38. The Task Force agreed that the discussion on the environmental scope of the Energy Community Treaty shall not be limited by the HLRG proposals.
Mandate and work programme
39. According to the mandate of the Environmental Task Force, the Task Force was given until the end of 2015 to achieve the goals assigned in the mandate and spelt out by its work programme, namely preparing for the implementation of the Sulphur in Fuels and Large Combustion Plants Directives.
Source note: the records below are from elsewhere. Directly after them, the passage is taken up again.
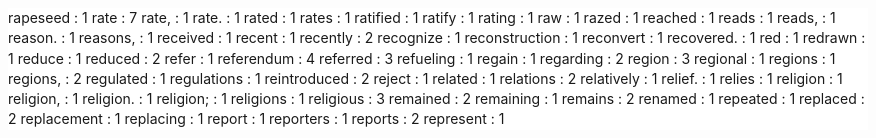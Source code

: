 rapeseed : 1
rate : 7
rate, : 1
rate. : 1
rated : 1
rates : 1
ratified : 1
ratify : 1
rating : 1
raw : 1
razed : 1
reached : 1
reads : 1
reads, : 1
reason. : 1
reasons, : 1
received : 1
recent : 1
recently : 2
recognize : 1
reconstruction : 1
reconvert : 1
recovered. : 1
red : 1
redrawn : 1
reduce : 1
reduced : 2
refer : 1
referendum : 4
referred : 3
refueling : 1
regain : 1
regarding : 2
region : 3
regional : 1
regions : 1
regions, : 2
regulated : 1
regulations : 1
reintroduced : 2
reject : 1
related : 1
relations : 2
relatively : 1
relief. : 1
relies : 1
religion : 1
religion, : 1
religion. : 1
religion; : 1
religions : 1
religious : 3
remained : 2
remaining : 1
remains : 2
renamed : 1
repeated : 1
replaced : 2
replacement : 1
replacing : 1
report : 1
reporters : 1
reports : 2
represent : 1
The mandate may be renewed by the PHLG, if considered useful.
40. As the Sulphur in Fuels Directive is already in an implementation phase and infringement action is taking place against a number of Contracting Parties, there is no need that the Task Force deals with that directive any longer on a continuous basis.
41. The Secretariat presented the draft of the updated work programme and recommended that the mandate of the Task Force is extended until end 2018 with the aim of following the issues related to large combustion plants until the implementation deadline, supporting the upcoming work on the future of the Energy Community as well as getting more involved in environmental impact assessments in the Contracting Parties.
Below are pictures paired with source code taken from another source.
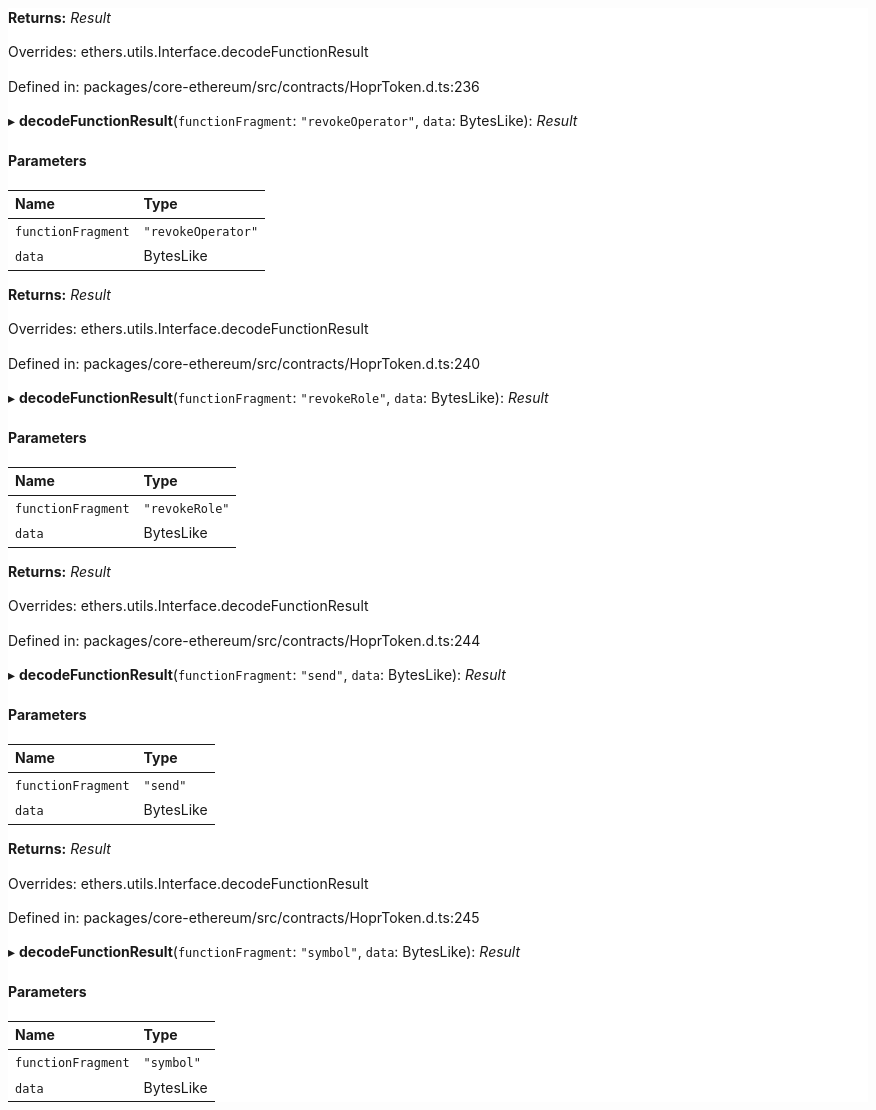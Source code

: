 **Returns:** _Result_

Overrides: ethers.utils.Interface.decodeFunctionResult

Defined in: packages/core-ethereum/src/contracts/HoprToken.d.ts:236

▸ **decodeFunctionResult**(`functionFragment`: `"revokeOperator"`, `data`: BytesLike): _Result_

#### Parameters

| Name               | Type               |
| :----------------- | :----------------- |
| `functionFragment` | `"revokeOperator"` |
| `data`             | BytesLike          |

**Returns:** _Result_

Overrides: ethers.utils.Interface.decodeFunctionResult

Defined in: packages/core-ethereum/src/contracts/HoprToken.d.ts:240

▸ **decodeFunctionResult**(`functionFragment`: `"revokeRole"`, `data`: BytesLike): _Result_

#### Parameters

| Name               | Type           |
| :----------------- | :------------- |
| `functionFragment` | `"revokeRole"` |
| `data`             | BytesLike      |

**Returns:** _Result_

Overrides: ethers.utils.Interface.decodeFunctionResult

Defined in: packages/core-ethereum/src/contracts/HoprToken.d.ts:244

▸ **decodeFunctionResult**(`functionFragment`: `"send"`, `data`: BytesLike): _Result_

#### Parameters

| Name               | Type      |
| :----------------- | :-------- |
| `functionFragment` | `"send"`  |
| `data`             | BytesLike |

**Returns:** _Result_

Overrides: ethers.utils.Interface.decodeFunctionResult

Defined in: packages/core-ethereum/src/contracts/HoprToken.d.ts:245

▸ **decodeFunctionResult**(`functionFragment`: `"symbol"`, `data`: BytesLike): _Result_

#### Parameters

| Name               | Type       |
| :----------------- | :--------- |
| `functionFragment` | `"symbol"` |
| `data`             | BytesLike  |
42. As the work of the Task Force was considered highly useful by the Contracting Parties, the extension of the mandate received clear and unanimous support from the Task Force members. Contracting Parties are invited to provide comments on the draft work programme by the end of June 2015. Once the final version of the updated work programme becomes available, it will be referred to the attention of the PHLG with the recommendation that the mandate is extended until end 2018.
43. The proposal of the European Commission on the implementation deadline for existing plants was endorsed by the Task Force and was referred to the Permanent High Level Group and to the Ministerial Council for adoption with the comment that it should be made clear that the implementation of Part 1 of Annex V of the IED is required for existing plants and Part 2 of Annex V only for new plants.
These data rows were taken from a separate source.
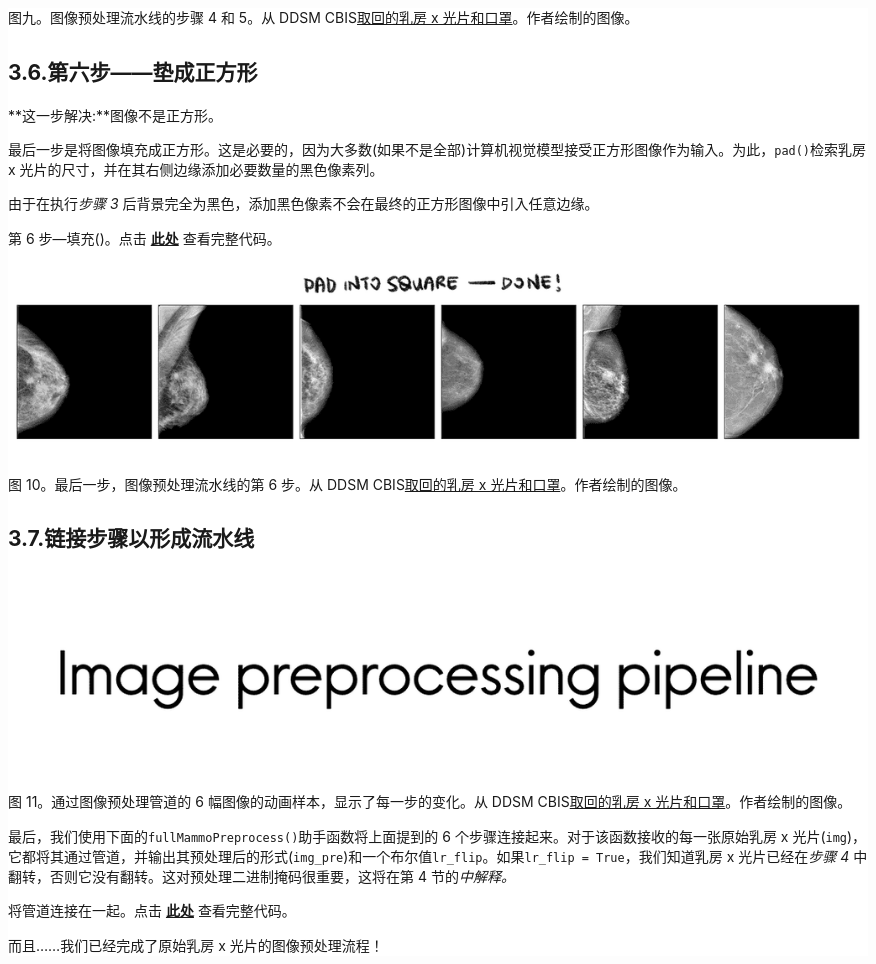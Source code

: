 图九。图像预处理流水线的步骤 4 和 5。从 DDSM CBIS[取回的乳房 x 光片和口罩](https://wiki.cancerimagingarchive.net/display/Public/CBIS-DDSM)。作者绘制的图像。

## 3.6.第六步——垫成正方形

**这一步解决:**图像不是正方形。

最后一步是将图像填充成正方形。这是必要的，因为大多数(如果不是全部)计算机视觉模型接受正方形图像作为输入。为此，`pad()`检索乳房 x 光片的尺寸，并在其右侧边缘添加必要数量的黑色像素列。

由于在执行*步骤 3* 后背景完全为黑色，添加黑色像素不会在最终的正方形图像中引入任意边缘。

第 6 步—填充()。点击 [**此处**](https://github.com/CleonWong/Can-You-Find-The-Tumour/blob/master/src/modules/imagePreprocessing/imagePreprocessing.py) 查看完整代码。

![](img/282051858e15c2ce5b03c58535c4b9e6.png)

图 10。最后一步，图像预处理流水线的第 6 步。从 DDSM CBIS[取回的乳房 x 光片和口罩](https://wiki.cancerimagingarchive.net/display/Public/CBIS-DDSM)。作者绘制的图像。

## 3.7.链接步骤以形成流水线

![](img/725f2e8eeffbf71ede8da3add006a7ce.png)

图 11。通过图像预处理管道的 6 幅图像的动画样本，显示了每一步的变化。从 DDSM CBIS[取回的乳房 x 光片和口罩](https://wiki.cancerimagingarchive.net/display/Public/CBIS-DDSM)。作者绘制的图像。

最后，我们使用下面的`fullMammoPreprocess()`助手函数将上面提到的 6 个步骤连接起来。对于该函数接收的每一张原始乳房 x 光片(`img`)，它都将其通过管道，并输出其预处理后的形式(`img_pre`)和一个布尔值`lr_flip`。如果`lr_flip = True`，我们知道乳房 x 光片已经在*步骤 4* 中翻转，否则它没有翻转。这对预处理二进制掩码很重要，这将在第 4 节的*中解释。*

将管道连接在一起。点击 [**此处**](https://github.com/CleonWong/Can-You-Find-The-Tumour/blob/master/src/modules/imagePreprocessing/imagePreprocessing.py) 查看完整代码。

而且……我们已经完成了原始乳房 x 光片的图像预处理流程！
44. The members of the Task Force agreed that the High Level Reflection Group’s proposals related to environment are highly different in nature and some of them require considerably higher implementation efforts from the Contracting Parties than others. To that end, the Task Force endorsed that the HLRG proposals as well as other proposals shall be dealt with individually and that updates to existing pieces of the environmental acquis already covered by the Energy Community Treaty (Environmental Impact Assessment, Sulphur in Fuels) shall be treated as first priority. To that end, the Task Force advises the PHLG to call upon the Commission to table proposals for these particular pieces of legislation at the earliest possible opportunity.
45. The Task Force agreed that the proposals associated with moderate and high implementation efforts shall be analysed more in detail and advised the Secretariat to conduct an in-depth analysis on those proposals with the possible involvement of all stakeholders and academia and with the aim of having a more well-established background for decision-makers. It was recommended that the terms of reference of such studies shall be consulted with the Contracting Parties.
46. The Task Force will refer the updated work programme, including further comments that Contracting Parties were invited to make before the end of June 2015, to the attention of the PHLG.
47. The Task Force recommended that the mandate is extended until end 2018.